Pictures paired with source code
□ □ □ □

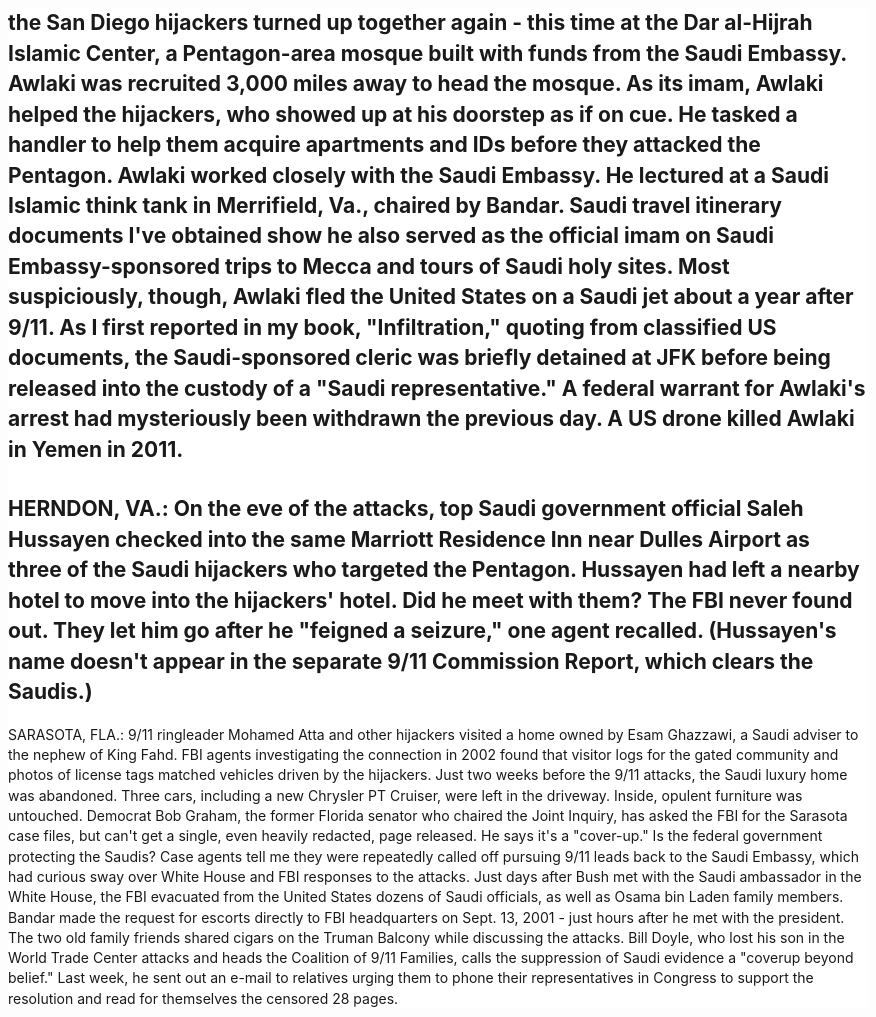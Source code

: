 the San Diego hijackers turned up together again - this time at the
Dar al-Hijrah Islamic Center, a Pentagon-area mosque built with
funds from the Saudi Embassy.
Awlaki was recruited 3,000 miles away to
head the mosque. As its imam, Awlaki helped the hijackers, who
showed up at his doorstep as if on cue. He tasked a handler to help
them acquire apartments and IDs before they attacked the Pentagon.
Awlaki worked closely with the Saudi Embassy. He lectured at a Saudi
Islamic think tank in Merrifield, Va., chaired by Bandar. Saudi
travel itinerary documents I've obtained show he also served as the
official imam on Saudi Embassy-sponsored trips to Mecca and tours
of Saudi holy sites.
Most suspiciously, though, Awlaki fled the United States on a Saudi
jet about a year after 9/11.
As I first reported in my book, "Infiltration," quoting from
classified US documents, the Saudi-sponsored cleric was briefly
detained at JFK before being released into the custody of a "Saudi
representative."
A federal warrant for Awlaki's arrest
had mysteriously been withdrawn the previous day. A US drone killed
Awlaki in Yemen in 2011.
-
HERNDON, VA.:
On the eve of the attacks,
top Saudi government official Saleh Hussayen checked into the same
Marriott Residence Inn near Dulles Airport as three of the Saudi
hijackers who targeted the Pentagon.
Hussayen had left a nearby hotel to move
into the hijackers' hotel. Did he meet with them? The FBI never
found out. They let him go after he "feigned a seizure," one agent
recalled. (Hussayen's name doesn't appear in the separate 9/11
Commission Report, which clears the Saudis.)
-
SARASOTA, FLA.:
9/11 ringleader Mohamed
Atta and other hijackers visited a home owned by Esam Ghazzawi, a
Saudi adviser to the nephew of King Fahd.
FBI agents investigating the connection
in 2002 found that visitor logs for the gated community and photos
of license tags matched vehicles driven by the hijackers. Just two
weeks before the 9/11 attacks, the Saudi luxury home was abandoned.
Three cars, including a new Chrysler PT
Cruiser, were left in the driveway. Inside, opulent furniture was
untouched.
Democrat Bob Graham, the former Florida
senator who chaired the Joint Inquiry, has asked the FBI for the Sarasota
case files, but can't get a single, even heavily redacted, page released.
He says it's a "cover-up."
Is the federal government protecting the Saudis? Case agents tell me they
were repeatedly called off pursuing 9/11 leads back to the Saudi Embassy,
which had curious sway over White House and FBI responses to the attacks.
Just days after Bush met with the Saudi ambassador in the White House, the
FBI evacuated from the United States dozens of Saudi officials, as well as
Osama bin Laden family members. Bandar made the request for escorts directly
to FBI headquarters on Sept. 13, 2001 - just hours after he met with the
president.
The two old family friends shared cigars on the Truman Balcony
while discussing the attacks.
Bill Doyle, who lost his son in the World Trade Center attacks and heads the
Coalition of 9/11 Families, calls the suppression of Saudi evidence a
"coverup beyond belief."
Last week, he sent out an e-mail to relatives
urging them to phone their representatives in Congress to support the
resolution and read for themselves the censored 28 pages.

□ □ □ □

• [Task] In the records above, how many lines include the string "documents"? Answer with only the number.

• [Expected output] 2